▸ **Required work**:
Would you return the lines that run from the start of the data below to the line with "4. Create an", both included, exactly as written and without pictures?

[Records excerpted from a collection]
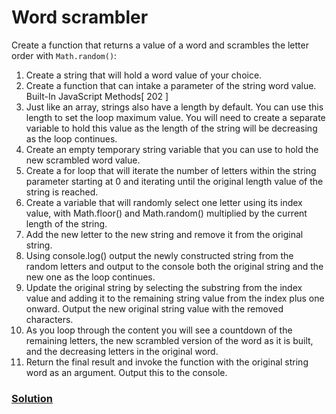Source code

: # Word scrambler
Create a function that returns a value of a word and scrambles the letter order with
`Math.random()`:
1. Create a string that will hold a word value of your choice.
2. Create a function that can intake a parameter of the string word value.
Built-In JavaScript Methods[ 202 ]
3. Just like an array, strings also have a length by default. You can use this
length to set the loop maximum value. You will need to create a separate
variable to hold this value as the length of the string will be decreasing as the
loop continues.
4. Create an empty temporary string variable that you can use to hold the new
scrambled word value.
5. Create a for loop that will iterate the number of letters within the string
parameter starting at 0 and iterating until the original length value of the
string is reached.
6. Create a variable that will randomly select one letter using its index value,
with Math.floor() and Math.random() multiplied by the current length of the
string.
7. Add the new letter to the new string and remove it from the original string.
8. Using console.log() output the newly constructed string from the random
letters and output to the console both the original string and the new one as
the loop continues.
9. Update the original string by selecting the substring from the index value
and adding it to the remaining string value from the index plus one onward.
Output the new original string value with the removed characters.
10. As you loop through the content you will see a countdown of the remaining
letters, the new scrambled version of the word as it is built, and the
decreasing letters in the original word.
11. Return the final result and invoke the function with the original string word
as an argument. Output this to the console.

### [Solution](./app.js)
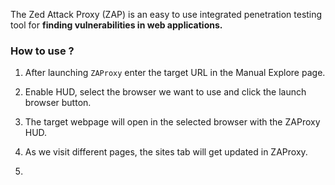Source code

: 
The Zed Attack Proxy (ZAP) is an easy to use integrated penetration testing tool for **finding vulnerabilities in web applications.**

###  How to use ?

1. After launching `ZAProxy` enter the target URL in the Manual Explore page.

2. Enable HUD, select the browser we want to use and click the launch browser button.

3. The target webpage will open in the selected browser with the ZAProxy HUD. 

4. As we visit different pages, the sites tab will get updated in ZAProxy.

5. 
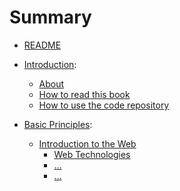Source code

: # Summary

* [README](README.md)


* [Introduction](introduction):
    * [About](introduction/about.md)
    * [How to read this book](introduction/how-to-read-this-book.md)
    * [How to use the code repository](introduction/how-to-use-the-code-repository.md) 


* [Basic Principles](basic-principles):
    * [Introduction to the Web](basic-principles/introduction-to-the-web) 
        * [Web Technologies](basic-principles/introduction-to-the-web/web-technologies.md)
        * [...]()
        * [...]()


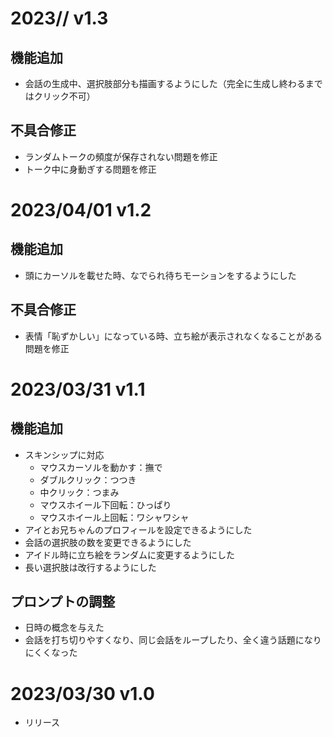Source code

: # 2023/**/** v1.3
## 機能追加
- 会話の生成中、選択肢部分も描画するようにした（完全に生成し終わるまではクリック不可）
## 不具合修正
- ランダムトークの頻度が保存されない問題を修正
- トーク中に身動ぎする問題を修正

# 2023/04/01 v1.2
## 機能追加
- 頭にカーソルを載せた時、なでられ待ちモーションをするようにした
## 不具合修正
- 表情「恥ずかしい」になっている時、立ち絵が表示されなくなることがある問題を修正

# 2023/03/31 v1.1
## 機能追加
- スキンシップに対応
  - マウスカーソルを動かす：撫で
  - ダブルクリック：つつき
  - 中クリック：つまみ
  - マウスホイール下回転：ひっぱり
  - マウスホイール上回転：ワシャワシャ
- アイとお兄ちゃんのプロフィールを設定できるようにした
- 会話の選択肢の数を変更できるようにした
- アイドル時に立ち絵をランダムに変更するようにした
- 長い選択肢は改行するようにした
## プロンプトの調整
- 日時の概念を与えた
- 会話を打ち切りやすくなり、同じ会話をループしたり、全く違う話題になりにくくなった

# 2023/03/30 v1.0
- リリース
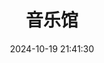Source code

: ---
title: 音乐馆
date: 2024-10-19 21:41:30
type: music
aplayer: true
top_img: false
comments: false
aside: false
---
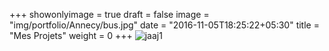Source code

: +++
showonlyimage = true
draft = false
image = "img/portfolio/Annecy/bus.jpg"
date = "2016-11-05T18:25:22+05:30"
title = "Mes Projets"
weight = 0
+++
![jaaj1](img/portfolio/Annecy/bus.jpg)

▸ **Answer**:
Source code

: # Word scrambler
Create a function that returns a value of a word and scrambles the letter order with
`Math.random()`:
1. Create a string that will hold a word value of your choice.
2. Create a function that can intake a parameter of the string word value.
Built-In JavaScript Methods[ 202 ]
3. Just like an array, strings also have a length by default. You can use this
length to set the loop maximum value. You will need to create a separate
variable to hold this value as the length of the string will be decreasing as the
loop continues.
4. Create an empty temporary string variable that you can use to hold the new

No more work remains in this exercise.